But what ultimately unleased the impeachment push was Paxton’s relationship with Austin real estate developer Nate Paul.
In 2020, eight top aides told the FBI they were concerned Paxton was misusing his office to help Paul over the developer’s unproven claims that an elaborate conspiracy to steal $200 million of his properties was afoot. The FBI searched Paul’s home in 2019, but he has not been charged and denies wrongdoing. Paxton also told staff members he had an affair with a woman who, it later emerged, worked for Paul.
The impeachment accuses Paxton of attempting to interfere in foreclosure lawsuits and issuing legal opinions to benefit Paul. Its bribery charges allege that Paul employed the woman with whom Paxton had an affair in exchange for legal help and that he paid for expensive renovations to the attorney general’s home.
A senior lawyer for Paxton’s office, Chris Hilton, said Friday that the attorney general paid for all repairs and renovations.

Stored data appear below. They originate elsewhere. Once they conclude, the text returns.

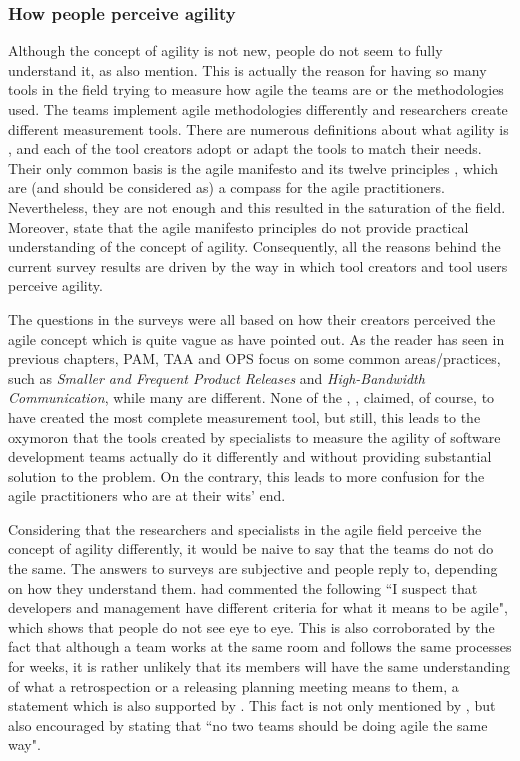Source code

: \subsubsection{How people perceive agility}
Although the concept of agility is not new, people do not seem to fully understand it, as \citet{Wang_Conboy} also mention. This is actually the reason for having so many tools in the field trying to measure how agile the teams are or the methodologies used. The teams implement agile methodologies differently and researchers create different measurement tools. There are numerous definitions about what agility is \cite{Kidd, Kara, Ramesh, agile_manufacturing}, and each of the tool creators adopt or adapt the tools to match their needs. Their only common basis is the agile manifesto \cite{beck2001agile} and its twelve principles \cite{agile_principles}, which are (and should be considered as) a compass for the agile practitioners. Nevertheless, they are not enough and this resulted in the saturation of the field. Moreover, \citet{conboy_fitzgerald} state that the agile manifesto principles do not provide practical understanding of the concept of agility. Consequently, all the reasons behind the current survey results are driven by the way in which tool creators and tool users perceive agility.

The questions in the surveys were all based on how their creators perceived the agile concept which is quite vague as \citet{tsourveloudis} have pointed out. As the reader has seen in previous chapters, \ac{PAM}, \ac{TAA} and \ac{OPS} focus on some common areas/practices, such as  \textit{Smaller and Frequent Product Releases} and \textit{High-Bandwidth Communication}, while many are different. None of the \citet{sventha_dissertation}, \citet{pam}, \citet{Leffingwell} claimed, of course, to have created the most complete measurement tool, but still, this leads to the oxymoron that the tools created by specialists to measure the agility of software development teams actually do it differently and without providing substantial solution to the problem. On the contrary, this leads to more confusion for the agile practitioners who are at their wits' end.

Considering that the researchers and specialists in the agile field perceive the concept of agility differently, it would be naive to say that the teams do not do the same. The answers to surveys are subjective and people reply to, depending on how they understand them. \citet{ambler} had commented the following ``I suspect that developers and management have different criteria for what it means to be agile", which shows that people do not see eye to eye. This is also corroborated by the fact that although a team works at the same room and follows the same processes for weeks, it is rather unlikely that its members will have the same understanding of what a retrospection or a releasing planning meeting means to them, a statement which is also supported by \citet{Williams_Microsoft}. This fact is not only mentioned by \citet{Dave_Thomas}, but also encouraged by stating that ``no two teams should be doing agile the same way".

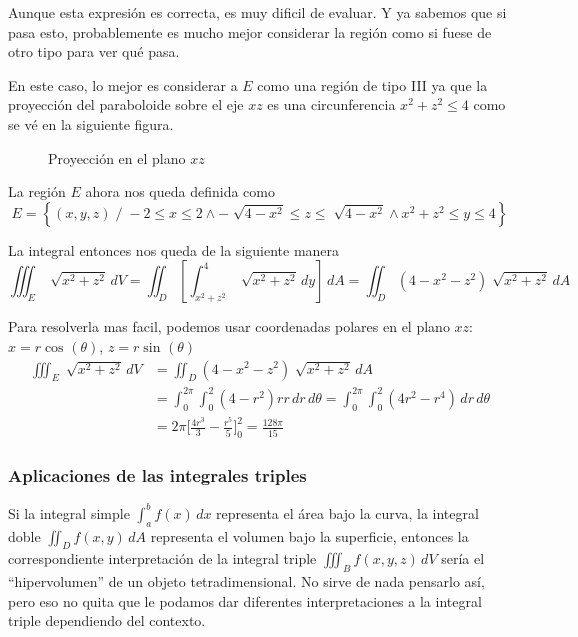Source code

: \documentclass[12pt]{article}
\begin{document}
Aunque esta expresión es correcta, es muy dificil de evaluar. Y ya sabemos que si pasa esto, probablemente es mucho mejor considerar la región como si fuese de otro tipo para ver qué pasa.

En este caso, lo mejor es considerar a $ E $ como una región de tipo III ya que la proyección del paraboloide sobre el eje $ xz $ es una circunferencia $ x^2+z^2\leq 4 $ como se vé en la siguiente figura.

\begin{figure}[H]
  \centering
  {\large }

  \caption{Proyección en el plano $ xz $}
  \label{}
\end{figure}

La región $ E $ ahora nos queda definida como 
\[
	E=\left\{(x,y,z) \;/\; -2\leq x\leq 2 \land -\sqrt[]{4-x^2}\leq z\leq \sqrt[]{4-x^2} \land x^2+z^2\leq y\leq 4\right\}
\]

La integral entonces nos queda de la siguiente manera
\[
  \iiint_{E} \sqrt[]{x^2+z^2} \,dV=\iint_{D} \left[\int_{x^2+z^2}^{4} \sqrt[]{x^2+z^2} \,dy\right] \,dA = \iint_{D} \left(4-x^2-z^2\right)\sqrt[]{x^2+z^2} \,dA
\]

Para resolverla mas facil, podemos usar coordenadas polares en el plano $ xz $: $x=r\cos^{}(\theta) $, $ z=r\sin^{}(\theta) $
\begin{align*}
	\iiint_{E} \sqrt[]{x^2+z^2} \,dV &= \iint_{D} (4-x^2-z^2)\sqrt[]{x^2+z^2} \,dA\\
	 &= \int_{0}^{2\pi} \int_{0}^{2} (4-r^2)rr \,dr\,d\theta=\int_{0}^{2\pi} \int_{0}^{2} (4r^2-r^4) \,dr\,d\theta\\
	  &= 2\pi\Bigg[\frac{4r^3}{3}-\frac{r^5}{5}\Bigg]_{0}^{2}=\frac{128\pi}{15}
\end{align*}

\subsubsection{Aplicaciones de las integrales triples}
Si la integral simple $ \int_{a}^{b} f(x) \,dx $ representa el área bajo la curva, la integral doble $ \iint_{D} f(x,y) \,dA $ representa el volumen bajo la superficie, entonces la correspondiente interpretación de la integral triple $ \iiint_{B} f(x,y,z) \,dV $ sería el ``hipervolumen'' de un objeto tetradimensional. No sirve de nada pensarlo así, pero eso no quita que le podamos dar diferentes interpretaciones a la integral triple dependiendo del contexto.
\end{document}
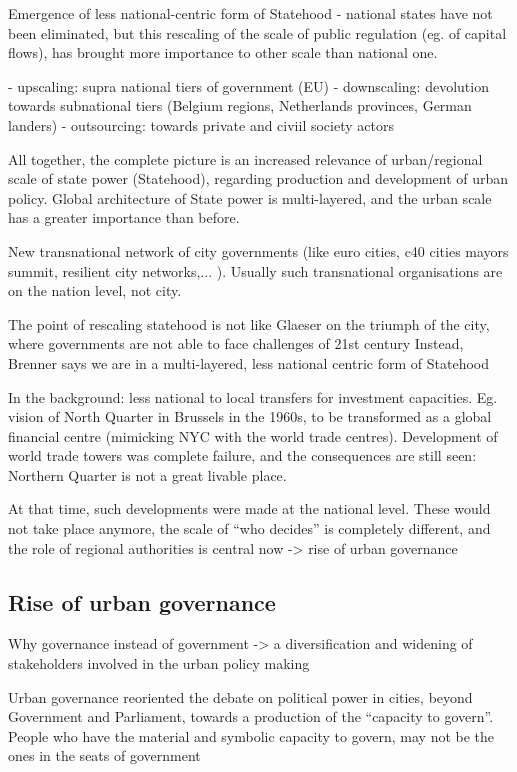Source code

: \documentclass{article}
\begin{document}
Emergence of less national-centric form of Statehood - national states have not been eliminated, but this rescaling of the scale of public regulation (eg. of capital flows), has brought more importance to other scale than national one.

- upscaling: supra national tiers of government (EU)
- downscaling: devolution towards subnational tiers (Belgium regions, Netherlands provinces, German landers)
- outsourcing: towards private and civiil society actors

All together, the complete picture is an increased relevance of urban/regional scale of state power (Statehood), regarding production and development of urban policy.
Global architecture of State power is multi-layered, and the urban scale has a greater importance than before.

New transnational network of city governments (like euro cities, c40 cities mayors summit, resilient city networks,... ). Usually such transnational organisations are on the nation level, not city.

The point of rescaling statehood is not like Glaeser on the triumph of the city, where governments are not able to face challenges of 21st century
Instead, Brenner says we are in a multi-layered, less national centric form of Statehood 

In the background: less national to local transfers for investment capacities.
Eg. vision of North Quarter in Brussels in the 1960s, to be transformed as a global financial centre (mimicking NYC with the world trade centres). Development of world trade towers was complete failure, and the consequences are still seen: Northern Quarter is not a great livable place.

At that time, such developments were made at the national level. These would not take place anymore, the scale of ``who decides'' is completely different, and the role of regional authorities is central now -> rise of urban governance

\subsection{Rise of urban governance}

Why governance instead of government -> a diversification and widening of stakeholders involved in the urban policy making

Urban governance reoriented the debate on political power in cities, beyond Government and Parliament, towards a production of the ``capacity to govern''.
People who have the material and symbolic capacity to govern, may not be the ones in the seats of government
\end{document}
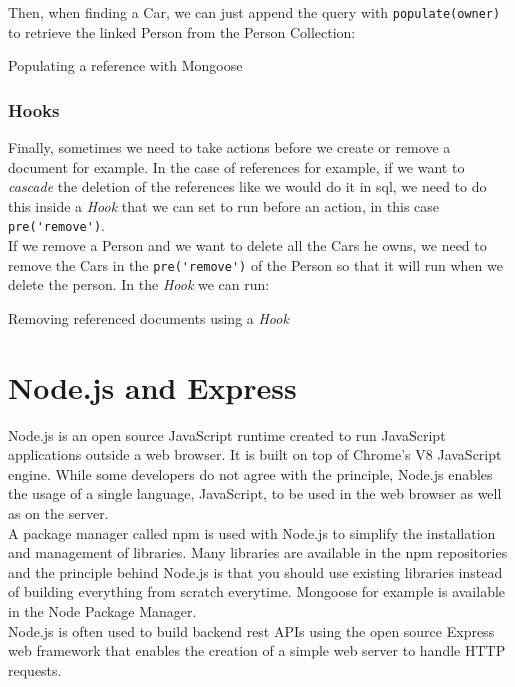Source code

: \documentclass[twoside, openright,11pt,a4paper]{book}
\newenvironment{code}{\captionsetup{type=listing}}{}
\begin{document}
Then, when finding a Car, we can just append the query with \verb+populate(owner)+ to retrieve the linked Person from the Person Collection:
\begin{code}
	\caption{Populating a reference with Mongoose}
	\label{populating_mongo_code}
\end{code}
\subsubsection{Hooks}
\label{mongoose_hooks}
Finally, sometimes we need to take actions before we create or remove a document for example. In the case of references for example, if we want to \emph{cascade} the deletion of the references like we would do it in \gls{sql}, we need to do this inside a \emph{Hook} that we can set to run before an action, in this case \verb+pre('remove')+.\\

If we remove a Person and we want to delete all the Cars he owns, we need to remove the Cars in the \verb+pre('remove')+ of the Person so that it will run when we delete the person. In the \emph{Hook} we can run:
\begin{code}
	\caption{Removing referenced documents using a \emph{Hook}}
\end{code}
\section{Node.js and Express}
\label{node}
Node.js\cite{node:website}\cite{github:node} is an open source JavaScript runtime created to run JavaScript applications outside a web browser. It is built on top of Chrome's V8 JavaScript engine. While some developers do not agree with the principle, Node.js enables the usage of a single language, JavaScript, to be used in the web browser as well as on the server. \\

A package manager called \gls{npm}\cite{npm:website} is used with Node.js to simplify the installation and management of libraries.   Many libraries are available in the \gls{npm} repositories and the principle behind Node.js is that you should use existing libraries instead of building everything from scratch everytime. Mongoose for example is available in the Node Package Manager. \\

Node.js is often used to build backend \gls{rest} APIs using the open source Express\cite{express:website}\cite{github:express} web framework that enables the creation of a simple web server to handle HTTP requests.
\end{document}

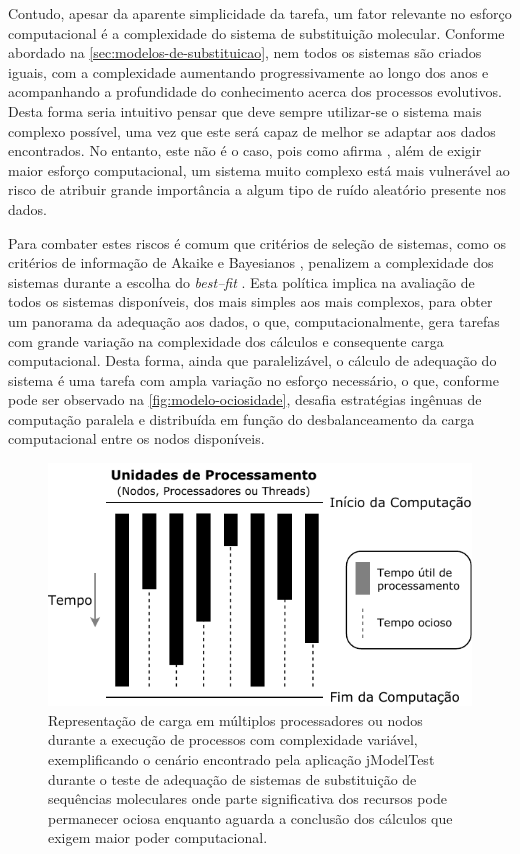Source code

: \documentclass[english,brazilian]{UNISINOSmonografia} %
\newcommand\defaultFigureWidth{0.9}
\begin{document}
Contudo, apesar da aparente simplicidade da tarefa, um fator relevante no esforço computacional é a complexidade do sistema de substituição molecular.
Conforme abordado na \autoref{sec:modelos-de-substituicao}, nem todos os sistemas são criados iguais, com a complexidade aumentando progressivamente ao longo dos anos e acompanhando a profundidade do conhecimento acerca dos processos evolutivos.
Desta forma seria intuitivo pensar que deve sempre utilizar-se o sistema mais complexo possível, uma vez que este será capaz de melhor se adaptar aos dados encontrados. 
No entanto, este não é o caso, pois como afirma , além de exigir maior esforço computacional, um sistema muito complexo está mais vulnerável ao risco de atribuir grande importância a algum tipo de ruído aleatório presente nos dados.


Para combater estes riscos é comum que critérios de seleção de sistemas, como os critérios de informação de Akaike \cite{Akaike1974} e Bayesianos \cite{Schwarz1978}, penalizem a complexidade dos sistemas durante a escolha do \textit{best--fit} \cite{yang2014molecular}.
Esta política implica na avaliação de todos os sistemas disponíveis, dos mais simples aos mais complexos, para obter um panorama da adequação aos dados, o que, computacionalmente, gera tarefas com grande variação na complexidade dos cálculos e consequente carga computacional.
Desta forma, ainda que paralelizável, o cálculo de adequação do sistema é uma tarefa com ampla variação no esforço necessário, o que, conforme pode ser observado na \autoref{fig:modelo-ociosidade}, desafia estratégias ingênuas de computação paralela e distribuída em função do desbalanceamento da carga computacional entre os nodos disponíveis.


\begin{figure}[tb]
	\centering%
	\begin{minipage}{\defaultFigureWidth\textwidth}
		\caption{Representação de carga em múltiplos processadores ou nodos durante a execução de processos com complexidade variável, exemplificando o cenário encontrado pela aplicação jModelTest durante o teste de adequação de sistemas de substituição de sequências moleculares onde parte significativa dos recursos pode permanecer ociosa enquanto aguarda a conclusão dos cálculos que exigem maior poder computacional.}
		\label{fig:modelo-ociosidade}
		\centering
		\includegraphics{modelo-ociosidade}
	\end{minipage}
\end{figure}
\end{document}
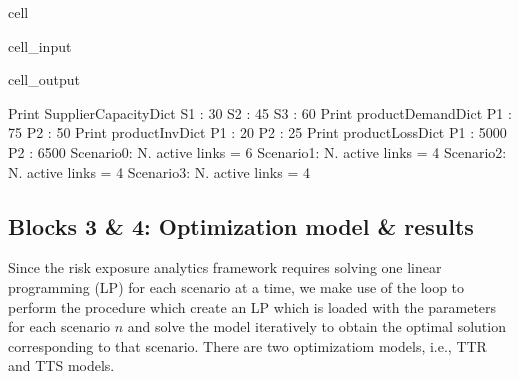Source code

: \documentclass[letterpaper,10pt,english]{jupyterBook}
\begin{document}
\begin{sphinxuseclass}{cell}
\begin{sphinxVerbatimInput}
\begin{sphinxuseclass}{cell_input}
\begin{sphinxVerbatim}[commandchars=\\\{\}]
     
      \PYG{p}{[}\PYG{p}{]}\PYG{p}{[}\PYG{p}{]}
      \PYG{p}{[}\PYG{p}{]}\PYG{p}{[}\PYG{p}{]}
    \PYG{p}{[}\PYG{p}{]}\PYG{p}{[}\PYG{p}{]}  \PYG{p}{[}\PYG{p}{]}\PYG{p}{[}\PYG{p}{]}
\end{sphinxVerbatim}

\end{sphinxuseclass}\end{sphinxVerbatimInput}
\begin{sphinxVerbatimOutput}

\begin{sphinxuseclass}{cell_output}
\begin{sphinxVerbatim}[commandchars=\\\{\}]
Print SupplierCapacityDict
S1  :  30
S2  :  45
S3  :  60
Print productDemandDict
P1  :  75
P2  :  50
Print productInvDict
P1  :  20
P2  :  25
Print productLossDict
P1  :  5000
P2  :  6500
Scenario\PYGZus{}0: N. active links =  6
Scenario\PYGZus{}1: N. active links =  4
Scenario\PYGZus{}2: N. active links =  4
Scenario\PYGZus{}3: N. active links =  4
\end{sphinxVerbatim}

\end{sphinxuseclass}\end{sphinxVerbatimOutput}

\end{sphinxuseclass}

\subsection{Blocks 3 \& 4: Optimization model \& results}
\label{\detokenize{docs/Case3_1_Disruption_Risk_Analytics:blocks-3-4-optimization-model-results}}
\sphinxAtStartPar
Since the risk exposure analytics framework requires solving one linear programming (LP) for each scenario at a time, we make use of the  loop to perform the procedure which create an LP which is loaded with the parameters for each scenario \(n\) and solve the model iteratively to obtain the optimal solution corresponding to that scenario.  There are two optimizatiom models, i.e., TTR and TTS models.
\end{document}
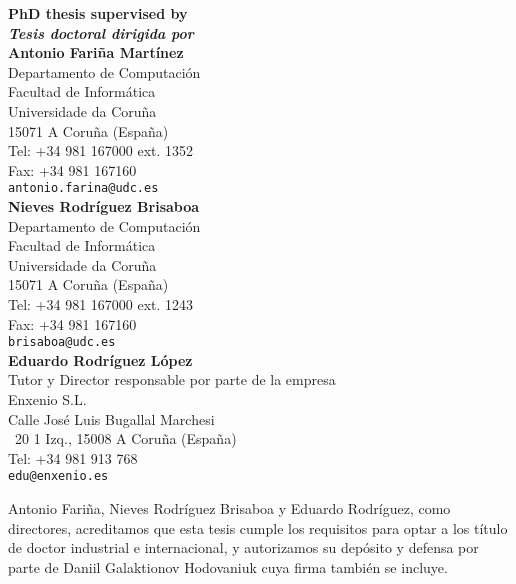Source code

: \thispagestyle{empty}

\begin{flushleft}

{\bfseries PhD thesis supervised by} \\[1pt]
{\itshape \bfseries Tesis doctoral dirigida por} \\[4mm]

{\bfseries Antonio Fari\~na Mart\'inez} \\[2pt]
Departamento de Computaci\'on \\[1pt]
Facultad de Inform\'atica \\[1pt]
Universidade da Coru\~na \\[1pt]
15071 A Coru\~na (Espa\~na) \\[1pt]
Tel: +34 981 167000 ext. 1352 \\[1pt]
Fax: +34 981 167160 \\[1pt]
\verb=antonio.farina@udc.es= \\[4mm]

{\bfseries Nieves Rodr\'iguez Brisaboa} \\[2pt]
Departamento de Computaci\'on \\[1pt]
Facultad de Inform\'atica \\[1pt]
Universidade da Coru\~na \\[1pt]
15071 A Coru\~na (Espa\~na) \\[1pt]
Tel: +34 981 167000 ext. 1243 \\[1pt]
Fax: +34 981 167160 \\[1pt]
\verb=brisaboa@udc.es= \\[4mm]

{\bfseries Eduardo Rodr\'iguez L\'opez} \\[2pt]
Tutor y Director responsable por parte de la empresa \\[1pt]
Enxenio S.L. \\[1pt]
Calle Jos\'e Luis Bugallal Marchesi \\[1pt]
\textnumero~20 1 Izq., 15008 A Coru\~na (Espa\~na) \\[1pt]
Tel: +34 981 913 768 \\[1pt]
\verb=edu@enxenio.es=

\end{flushleft}

Antonio Fari\~na, Nieves Rodr\'iguez Brisaboa y Eduardo Rodr\'iguez, como directores, acreditamos que esta tesis cumple los requisitos para optar a los t\'itulo de doctor industrial e internacional, y autorizamos su dep\'osito y defensa por parte de Daniil Galaktionov Hodovaniuk cuya firma tambi\'en se incluye.



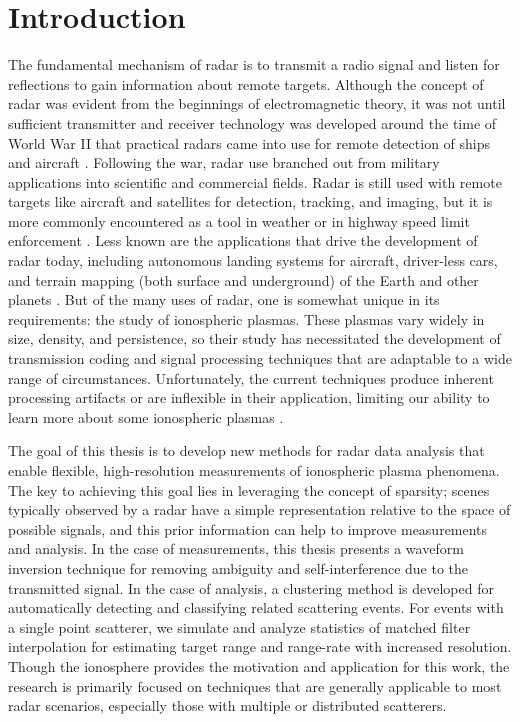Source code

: \chapter{Introduction}
\label{introduction}
The fundamental mechanism of radar is to transmit a radio signal and listen for reflections to gain information about remote targets. Although the concept of radar was evident from the beginnings of electromagnetic theory, it was not until sufficient transmitter and receiver technology was developed around the time of World War II that practical radars came into use for remote detection of ships and aircraft \autocite{Sko01}. Following the war, radar use branched out from military applications into scientific and commercial fields. Radar is still used with remote targets like aircraft and satellites for detection, tracking, and imaging, but it is more commonly encountered as a tool in weather or in highway speed limit enforcement \autocite{MS14}. Less known are the applications that drive the development of radar today, including autonomous landing systems for aircraft, driver-less cars, and terrain mapping (both surface and underground) of the Earth and other planets \autocite{Jol09, MS12}. But of the many uses of radar, one is somewhat unique in its requirements: the study of ionospheric plasmas. These plasmas vary widely in size, density, and persistence, so their study has necessitated the development of transmission coding and signal processing techniques that are adaptable to a wide range of circumstances. Unfortunately, the current techniques produce inherent processing artifacts or are inflexible in their application, limiting our ability to learn more about some ionospheric plasmas \autocite{VLV08a}.

The goal of this thesis is to develop new methods for radar data analysis that enable flexible, high-resolution measurements of ionospheric plasma phenomena. The key to achieving this goal lies in leveraging the concept of sparsity; scenes typically observed by a radar have a simple representation relative to the space of possible signals, and this prior information can help to improve measurements and analysis. In the case of measurements, this thesis presents a waveform inversion technique for removing ambiguity and self-interference due to the transmitted signal. In the case of analysis, a clustering method is developed for automatically detecting and classifying related scattering events. For events with a single point scatterer, we simulate and analyze statistics of matched filter interpolation for estimating target range and range-rate with increased resolution. Though the ionosphere provides the motivation and application for this work, the research is primarily focused on techniques that are generally applicable to most radar scenarios, especially those with multiple or distributed scatterers.

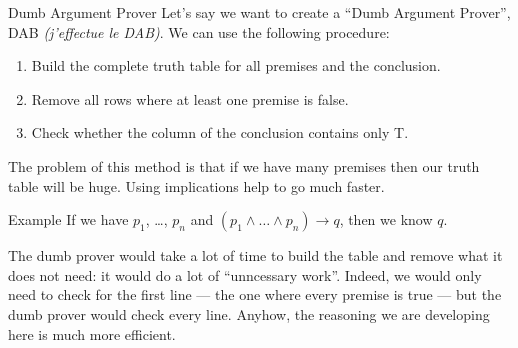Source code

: \documentclass{article}
\begin{document}
\begin{parag}{Dumb Argument Prover}
    Let's say we want to create a ``Dumb Argument Prover'', DAB \textit{(j'effectue le DAB)}. We can use the following procedure:
    \begin{enumerate}
        \item Build the complete truth table for all premises and the conclusion.
        \item Remove all rows where at least one premise is false.
        \item Check whether the column of the conclusion contains only T.
    \end{enumerate}

    The problem of this method is that if we have many premises then our truth table will be huge. Using implications help to go much faster.

    \begin{subparag}{Example}
        If we have $p_1$, \ldots, $p_n$ and $\left(p_1 \land\ldots \land p_n\right) \to q$, then we know $q$.

        The dumb prover would take a lot of time to build the table and remove what it does not need: it would do a lot of ``unncessary work''. Indeed, we would only need to check for the first line --- the one where every premise is true --- but the dumb prover would check every line. Anyhow, the reasoning we are developing here is much more efficient.
    \end{subparag}

\end{parag}
\end{document}
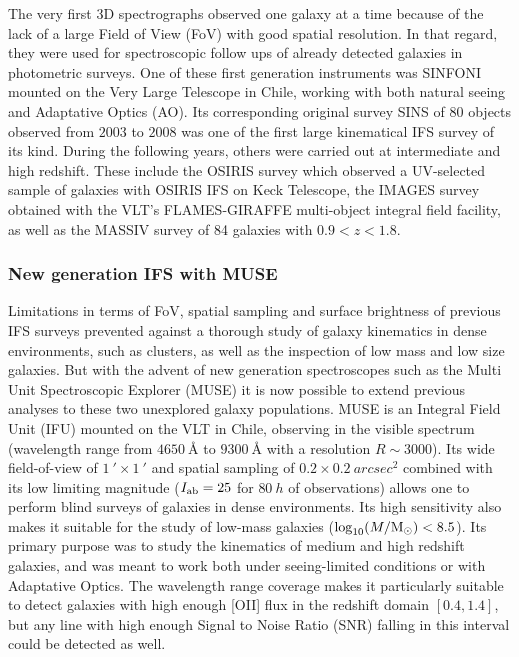 The very first 3D spectrographs observed one galaxy at a time because of the lack of a large Field of View (FoV) with good spatial resolution. In that regard, they were used for spectroscopic follow ups of already detected galaxies in photometric surveys. One of these first generation instruments was SINFONI  mounted on the Very Large Telescope in Chile, working with both natural seeing and Adaptative Optics (AO). Its corresponding original survey SINS  of $80$ objects observed from $2003$ to $2008$ was one of the first large kinematical IFS survey of its kind. During the following years, others were carried out at intermediate and high redshift. These include the OSIRIS survey  which observed a UV-selected sample of galaxies with OSIRIS IFS on Keck Telescope, the IMAGES survey  obtained with the VLT's FLAMES-GIRAFFE multi-object integral field facility, as well as the MASSIV survey  of 84 galaxies with $0.9 < z < 1.8$.


\subsubsection{New generation IFS with MUSE}

Limitations in terms of FoV, spatial sampling and surface brightness of previous IFS surveys prevented against a thorough study of galaxy kinematics in dense environments, such as clusters, as well as the inspection of low mass and low size galaxies. But with the advent of new generation spectroscopes such as the Multi Unit Spectroscopic Explorer (MUSE)  it is now possible to extend previous analyses to these two unexplored galaxy populations. MUSE is an Integral Field Unit (IFU) mounted on the VLT in Chile, observing in the visible spectrum (wavelength range from $\SI{4650}{\angstrom}$ to $\SI{9300}{\angstrom}$ with a resolution $R \sim 3000$). Its wide field-of-view of $\SI{1}{\arcmin} \times \SI{1}{\arcmin}$ and spatial sampling of $0.2 \times \SI{0.2}{arcsec^2}$ combined with its low limiting magnitude ($I_{\rm{ab}} = 25$ for $\SI{80}{h}$ of observations) allows one to perform blind surveys of galaxies in dense environments. Its high sensitivity also makes it suitable for the study of low-mass galaxies ($\log_{10} (M / \rm{M_{\odot}}) < 8.5$). Its primary purpose was to study the kinematics of medium and high redshift galaxies, and was meant to work both under seeing-limited conditions or with Adaptative Optics. The wavelength range coverage makes it particularly suitable to detect galaxies with high enough [OII] flux in the redshift domain $[0.4 , 1.4]$, but any line with high enough Signal to Noise Ratio (SNR) falling in this interval could be detected as well.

Other charges, including lying to investigators, date back to Paxton’s still-pending securities fraud indictment.
Four of the aides who reported Paxton to the FBI later sued under Texas’ whistleblower law, and in February he agreed to settle the case for $3.3 million. The House committee said it was Paxton seeking legislative approval for the payout that sparked their probe.
“But for Paxton’s own request for a taxpayer-funded settlement over his wrongful conduct, Paxton would not be facing impeachment,” the panel said.